The reduction in construction activities in China during 2012 has resulted in reduced demand for lumber, and as a consequence, a sharp decline in the importation of softwood logs and lumber to the country. During the first eight months this year, China imported logs and lumber worth 4.3 billion dollars, or 19 percent less than the same period last year, as reported in the Wood Resource Quarterly (www.woodprices.com). By volume, log imports were down 17 percent and lumber imports down five percent.

The importation of softwood lumber in August was down for the third consecutive quarter to 1.1 million m3, which was a decline of 21 percent from May and 23 percent lower than in August 2011. Canada and Russia are the two dominant suppliers of softwood lumber to China, together accounting for 84 percent of the total imports, with the US, Chile and New Zealand making up most of the remaining import volume.
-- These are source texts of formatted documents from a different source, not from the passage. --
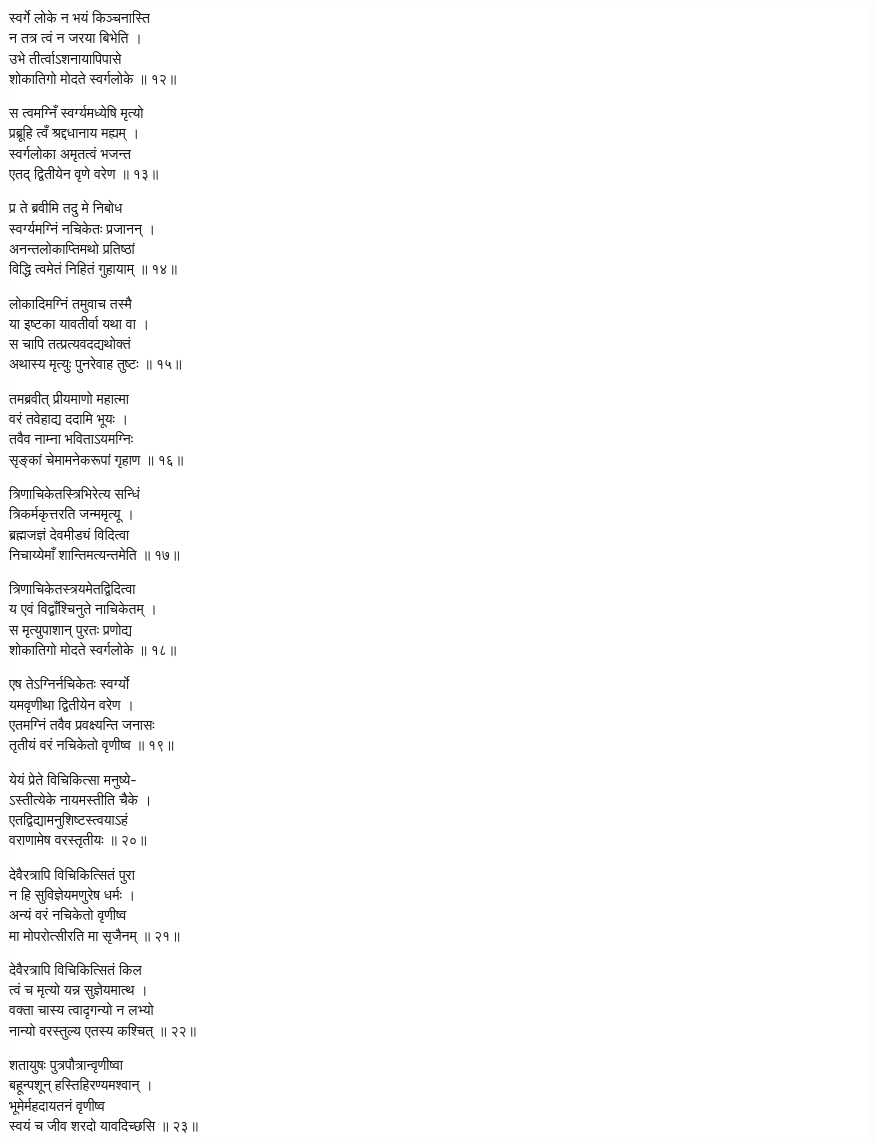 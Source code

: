 स्वर्गे लोके न भयं किञ्चनास्ति  
न तत्र त्वं न जरया बिभेति ।  
उभे तीर्त्वाऽशनायापिपासे  
शोकातिगो मोदते स्वर्गलोके ॥ १२॥  

स त्वमग्निँ स्वर्ग्यमध्येषि मृत्यो  
प्रब्रूहि त्वँ श्रद्दधानाय मह्यम् ।  
स्वर्गलोका अमृतत्वं भजन्त  
एतद् द्वितीयेन वृणे वरेण ॥ १३॥  

प्र ते ब्रवीमि तदु मे निबोध  
स्वर्ग्यमग्निं नचिकेतः प्रजानन् ।  
अनन्तलोकाप्तिमथो प्रतिष्ठां  
विद्धि त्वमेतं निहितं गुहायाम् ॥ १४॥  

लोकादिमग्निं तमुवाच तस्मै  
या इष्टका यावतीर्वा यथा वा ।  
स चापि तत्प्रत्यवदद्यथोक्तं  
अथास्य मृत्युः पुनरेवाह तुष्टः ॥ १५॥  

तमब्रवीत् प्रीयमाणो महात्मा  
वरं तवेहाद्य ददामि भूयः ।  
तवैव नाम्ना भविताऽयमग्निः  
सृङ्कां चेमामनेकरूपां गृहाण ॥ १६॥  

त्रिणाचिकेतस्त्रिभिरेत्य सन्धिं  
त्रिकर्मकृत्तरति जन्ममृत्यू ।  
ब्रह्मजज्ञं देवमीड्यं विदित्वा  
निचाय्येमाँ शान्तिमत्यन्तमेति ॥ १७॥  

त्रिणाचिकेतस्त्रयमेतद्विदित्वा  
य एवं विद्वाँश्चिनुते नाचिकेतम् ।  
स मृत्युपाशान् पुरतः प्रणोद्य  
शोकातिगो मोदते स्वर्गलोके ॥ १८॥  

एष तेऽग्निर्नचिकेतः स्वर्ग्यो  
यमवृणीथा द्वितीयेन वरेण ।  
एतमग्निं तवैव प्रवक्ष्यन्ति जनासः  
तृतीयं वरं नचिकेतो वृणीष्व ॥ १९॥  

येयं प्रेते विचिकित्सा मनुष्ये-  
ऽस्तीत्येके नायमस्तीति चैके ।  
एतद्विद्यामनुशिष्टस्त्वयाऽहं  
वराणामेष वरस्तृतीयः ॥ २०॥  

देवैरत्रापि विचिकित्सितं पुरा  
न हि सुविज्ञेयमणुरेष धर्मः ।  
अन्यं वरं नचिकेतो वृणीष्व  
मा मोपरोत्सीरति मा सृजैनम् ॥ २१॥  

देवैरत्रापि विचिकित्सितं किल  
त्वं च मृत्यो यन्न सुज्ञेयमात्थ ।  
वक्ता चास्य त्वादृगन्यो न लभ्यो  
नान्यो वरस्तुल्य एतस्य कश्चित् ॥ २२॥  

शतायुषः पुत्रपौत्रान्वृणीष्वा  
बहून्पशून् हस्तिहिरण्यमश्वान् ।  
भूमेर्महदायतनं वृणीष्व  
स्वयं च जीव शरदो यावदिच्छसि ॥ २३॥  
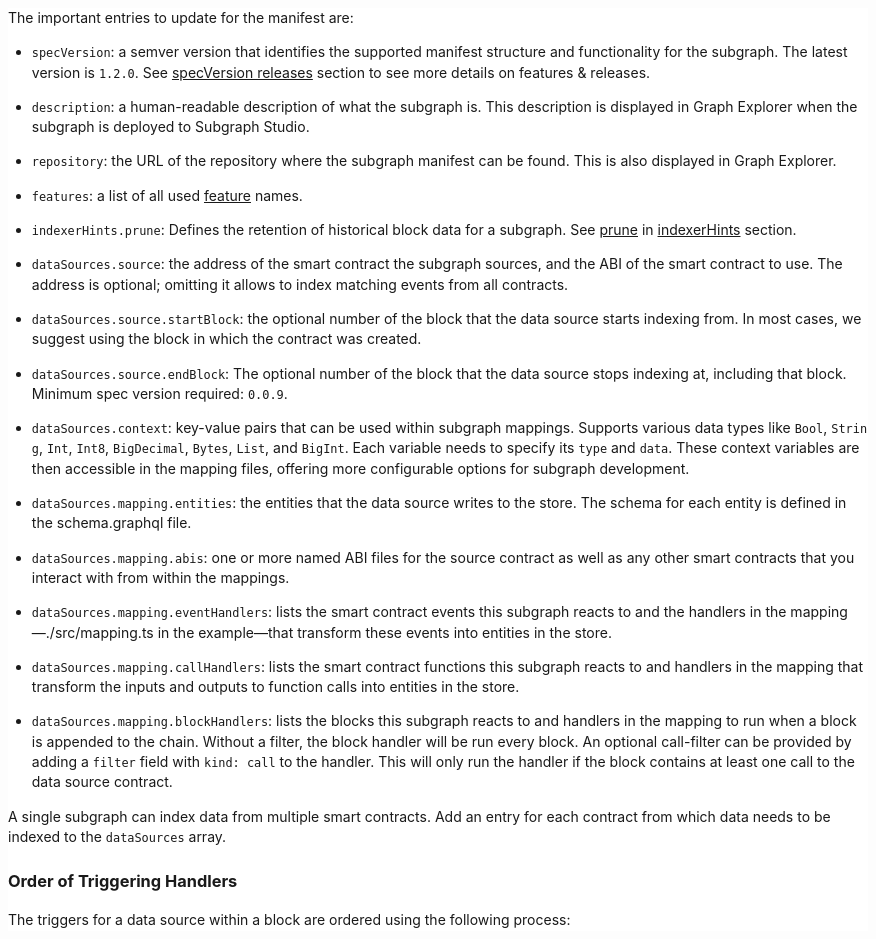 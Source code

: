 The important entries to update for the manifest are:

- `specVersion`: a semver version that identifies the supported manifest structure and functionality for the subgraph. The latest version is `1.2.0`. See [specVersion releases](#specversion-releases) section to see more details on features & releases.

- `description`: a human-readable description of what the subgraph is. This description is displayed in Graph Explorer when the subgraph is deployed to Subgraph Studio.

- `repository`: the URL of the repository where the subgraph manifest can be found. This is also displayed in Graph Explorer.

- `features`: a list of all used [feature](#experimental-features) names.

- `indexerHints.prune`: Defines the retention of historical block data for a subgraph. See [prune](#prune) in [indexerHints](#indexer-hints) section.

- `dataSources.source`: the address of the smart contract the subgraph sources, and the ABI of the smart contract to use. The address is optional; omitting it allows to index matching events from all contracts.

- `dataSources.source.startBlock`: the optional number of the block that the data source starts indexing from. In most cases, we suggest using the block in which the contract was created.

- `dataSources.source.endBlock`: The optional number of the block that the data source stops indexing at, including that block. Minimum spec version required: `0.0.9`.

- `dataSources.context`: key-value pairs that can be used within subgraph mappings. Supports various data types like `Bool`, `String`, `Int`, `Int8`, `BigDecimal`, `Bytes`, `List`, and `BigInt`. Each variable needs to specify its `type` and `data`. These context variables are then accessible in the mapping files, offering more configurable options for subgraph development.

- `dataSources.mapping.entities`: the entities that the data source writes to the store. The schema for each entity is defined in the schema.graphql file.

- `dataSources.mapping.abis`: one or more named ABI files for the source contract as well as any other smart contracts that you interact with from within the mappings.

- `dataSources.mapping.eventHandlers`: lists the smart contract events this subgraph reacts to and the handlers in the mapping—./src/mapping.ts in the example—that transform these events into entities in the store.

- `dataSources.mapping.callHandlers`: lists the smart contract functions this subgraph reacts to and handlers in the mapping that transform the inputs and outputs to function calls into entities in the store.

- `dataSources.mapping.blockHandlers`: lists the blocks this subgraph reacts to and handlers in the mapping to run when a block is appended to the chain. Without a filter, the block handler will be run every block. An optional call-filter can be provided by adding a `filter` field with `kind: call` to the handler. This will only run the handler if the block contains at least one call to the data source contract.

A single subgraph can index data from multiple smart contracts. Add an entry for each contract from which data needs to be indexed to the `dataSources` array.

### Order of Triggering Handlers

The triggers for a data source within a block are ordered using the following process:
During the first eight months of this year, Russia, Chile and New Zealand have increased their shipments to China, while volumes from North America have declined. Exports from the US are down as much as 41 percent as compared to the same period in 2011.

In August, the average import value for all softwood lumber imported to China was down nine dollars to $203/m3 from a year ago, according to Customs data. The cost for Russian lumber fell as much as $19/m3, while Canadian average costs were down only five dollars to $200/m3 over the past year. Costs for Canadian lumber have steadily increased from earlier this year and here at a 12 month-high in August.

Chinese softwood log imports have fallen dramatically this year. From January through August, imports from Russia were down 21 percent, and from the US, 31 percent as compared to the same period in 2011. The two other major log-supplying countries, New Zealand and Canada, have shipped practically the same volume this year as last year.

With the reduced demand for logs by the lumber industry in China, log prices have fallen through most of 2012. According to the latest issue of the WRQ, average import softwood log values in the 3Q/12 were down 13 percent from a year ago, and domestic Chinese-fir log prices have fallen about six percent in 12 months.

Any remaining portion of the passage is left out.